** Opening Extracted information block **

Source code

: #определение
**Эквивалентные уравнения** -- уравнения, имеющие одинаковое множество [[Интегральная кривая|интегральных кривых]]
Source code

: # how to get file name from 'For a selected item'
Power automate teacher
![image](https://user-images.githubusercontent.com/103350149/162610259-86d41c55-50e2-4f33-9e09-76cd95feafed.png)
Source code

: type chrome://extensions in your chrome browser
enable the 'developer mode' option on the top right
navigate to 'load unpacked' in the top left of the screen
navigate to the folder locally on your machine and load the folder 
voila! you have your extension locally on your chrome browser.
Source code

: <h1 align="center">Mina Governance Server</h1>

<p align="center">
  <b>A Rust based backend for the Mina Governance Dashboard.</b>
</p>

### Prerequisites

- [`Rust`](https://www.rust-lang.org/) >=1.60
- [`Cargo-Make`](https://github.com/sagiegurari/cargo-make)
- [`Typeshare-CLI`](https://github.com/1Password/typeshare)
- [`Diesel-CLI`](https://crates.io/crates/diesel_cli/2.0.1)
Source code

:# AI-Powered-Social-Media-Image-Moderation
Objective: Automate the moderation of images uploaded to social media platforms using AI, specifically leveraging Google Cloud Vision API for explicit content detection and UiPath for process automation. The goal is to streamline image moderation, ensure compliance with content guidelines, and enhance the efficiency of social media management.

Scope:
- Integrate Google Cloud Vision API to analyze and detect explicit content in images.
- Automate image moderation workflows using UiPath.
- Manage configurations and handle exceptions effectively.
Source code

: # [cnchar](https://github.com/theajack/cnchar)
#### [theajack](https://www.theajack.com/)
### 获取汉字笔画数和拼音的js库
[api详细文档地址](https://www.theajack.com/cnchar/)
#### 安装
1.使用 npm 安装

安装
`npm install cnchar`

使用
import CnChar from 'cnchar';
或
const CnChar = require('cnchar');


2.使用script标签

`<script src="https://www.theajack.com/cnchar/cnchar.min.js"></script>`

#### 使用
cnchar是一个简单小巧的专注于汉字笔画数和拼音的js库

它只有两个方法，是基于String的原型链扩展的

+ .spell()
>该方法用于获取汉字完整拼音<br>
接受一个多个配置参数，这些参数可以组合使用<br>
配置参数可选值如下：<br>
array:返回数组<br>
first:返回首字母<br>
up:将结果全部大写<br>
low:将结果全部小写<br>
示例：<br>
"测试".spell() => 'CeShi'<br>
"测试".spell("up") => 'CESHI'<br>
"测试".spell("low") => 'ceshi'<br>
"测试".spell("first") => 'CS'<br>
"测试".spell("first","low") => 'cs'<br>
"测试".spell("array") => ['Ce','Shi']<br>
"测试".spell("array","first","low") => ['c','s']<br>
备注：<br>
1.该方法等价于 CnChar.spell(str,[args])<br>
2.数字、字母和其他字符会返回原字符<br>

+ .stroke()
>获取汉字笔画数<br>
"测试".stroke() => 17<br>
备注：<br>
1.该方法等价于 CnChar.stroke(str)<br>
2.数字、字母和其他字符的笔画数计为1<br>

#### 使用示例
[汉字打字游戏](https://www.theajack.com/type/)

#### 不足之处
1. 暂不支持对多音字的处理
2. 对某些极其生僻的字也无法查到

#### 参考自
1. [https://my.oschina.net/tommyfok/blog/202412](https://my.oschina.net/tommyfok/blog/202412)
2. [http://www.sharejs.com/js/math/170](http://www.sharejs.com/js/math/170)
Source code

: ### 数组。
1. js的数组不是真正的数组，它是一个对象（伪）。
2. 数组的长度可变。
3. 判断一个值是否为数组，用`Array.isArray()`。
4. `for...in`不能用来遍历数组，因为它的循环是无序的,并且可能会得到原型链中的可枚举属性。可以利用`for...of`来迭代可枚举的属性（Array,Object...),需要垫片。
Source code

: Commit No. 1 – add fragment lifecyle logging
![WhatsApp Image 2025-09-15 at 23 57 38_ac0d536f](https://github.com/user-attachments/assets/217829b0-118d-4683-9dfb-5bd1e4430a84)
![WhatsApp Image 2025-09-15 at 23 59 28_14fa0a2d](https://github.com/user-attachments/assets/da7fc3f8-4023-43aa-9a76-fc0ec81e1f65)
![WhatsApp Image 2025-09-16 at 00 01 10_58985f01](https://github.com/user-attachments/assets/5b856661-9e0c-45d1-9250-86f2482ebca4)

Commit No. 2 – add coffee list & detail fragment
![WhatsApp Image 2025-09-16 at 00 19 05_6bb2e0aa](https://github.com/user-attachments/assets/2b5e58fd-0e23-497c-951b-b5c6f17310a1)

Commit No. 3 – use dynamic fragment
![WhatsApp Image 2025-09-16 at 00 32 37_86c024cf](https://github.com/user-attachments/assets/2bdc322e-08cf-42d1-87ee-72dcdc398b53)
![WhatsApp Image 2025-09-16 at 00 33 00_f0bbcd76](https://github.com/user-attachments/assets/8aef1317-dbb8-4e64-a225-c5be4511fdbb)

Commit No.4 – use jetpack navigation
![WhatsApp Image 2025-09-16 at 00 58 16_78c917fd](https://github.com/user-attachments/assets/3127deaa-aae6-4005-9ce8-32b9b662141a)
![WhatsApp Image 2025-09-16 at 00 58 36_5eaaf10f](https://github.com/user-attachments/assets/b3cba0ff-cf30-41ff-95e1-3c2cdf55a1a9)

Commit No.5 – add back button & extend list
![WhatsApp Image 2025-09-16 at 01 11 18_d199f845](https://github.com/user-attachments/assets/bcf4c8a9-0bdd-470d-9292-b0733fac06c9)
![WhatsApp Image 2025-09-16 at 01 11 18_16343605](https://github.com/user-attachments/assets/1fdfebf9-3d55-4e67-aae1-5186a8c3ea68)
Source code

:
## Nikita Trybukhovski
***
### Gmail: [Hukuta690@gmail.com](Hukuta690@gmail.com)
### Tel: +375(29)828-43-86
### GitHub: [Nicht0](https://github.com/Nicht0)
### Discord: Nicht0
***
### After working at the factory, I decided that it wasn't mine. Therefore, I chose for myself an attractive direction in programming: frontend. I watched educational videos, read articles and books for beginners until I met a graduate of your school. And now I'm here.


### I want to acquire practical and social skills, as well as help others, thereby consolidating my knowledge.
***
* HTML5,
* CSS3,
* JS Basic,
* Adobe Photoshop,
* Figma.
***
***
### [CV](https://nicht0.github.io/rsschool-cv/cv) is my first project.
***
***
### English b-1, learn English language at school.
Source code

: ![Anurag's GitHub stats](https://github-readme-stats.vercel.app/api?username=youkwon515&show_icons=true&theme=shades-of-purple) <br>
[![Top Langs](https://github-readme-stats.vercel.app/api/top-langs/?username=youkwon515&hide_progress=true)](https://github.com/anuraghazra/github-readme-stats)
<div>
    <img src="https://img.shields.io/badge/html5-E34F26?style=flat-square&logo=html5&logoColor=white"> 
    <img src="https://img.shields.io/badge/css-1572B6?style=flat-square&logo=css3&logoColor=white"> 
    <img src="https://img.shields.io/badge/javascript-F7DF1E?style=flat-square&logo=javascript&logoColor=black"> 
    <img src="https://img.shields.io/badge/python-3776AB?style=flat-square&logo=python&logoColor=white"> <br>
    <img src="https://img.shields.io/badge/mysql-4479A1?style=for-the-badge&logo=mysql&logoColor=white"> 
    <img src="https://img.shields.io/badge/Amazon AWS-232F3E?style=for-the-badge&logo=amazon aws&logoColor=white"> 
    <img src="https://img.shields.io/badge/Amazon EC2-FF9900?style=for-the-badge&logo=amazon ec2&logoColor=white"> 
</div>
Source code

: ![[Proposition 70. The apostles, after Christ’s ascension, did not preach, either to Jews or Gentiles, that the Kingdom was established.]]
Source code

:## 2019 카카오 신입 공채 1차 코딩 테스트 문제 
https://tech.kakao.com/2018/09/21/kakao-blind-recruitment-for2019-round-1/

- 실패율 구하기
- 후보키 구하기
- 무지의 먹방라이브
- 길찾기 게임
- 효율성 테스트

** Closing Extracted information block **

Go through the entries above and pull out each line with "Amazon" in it.

**Output of the exercise**
    <img src="https://img.shields.io/badge/Amazon AWS-232F3E?style=for-the-badge&logo=amazon aws&logoColor=white"> 
    <img src="https://img.shields.io/badge/Amazon EC2-FF9900?style=for-the-badge&logo=amazon ec2&logoColor=white"> 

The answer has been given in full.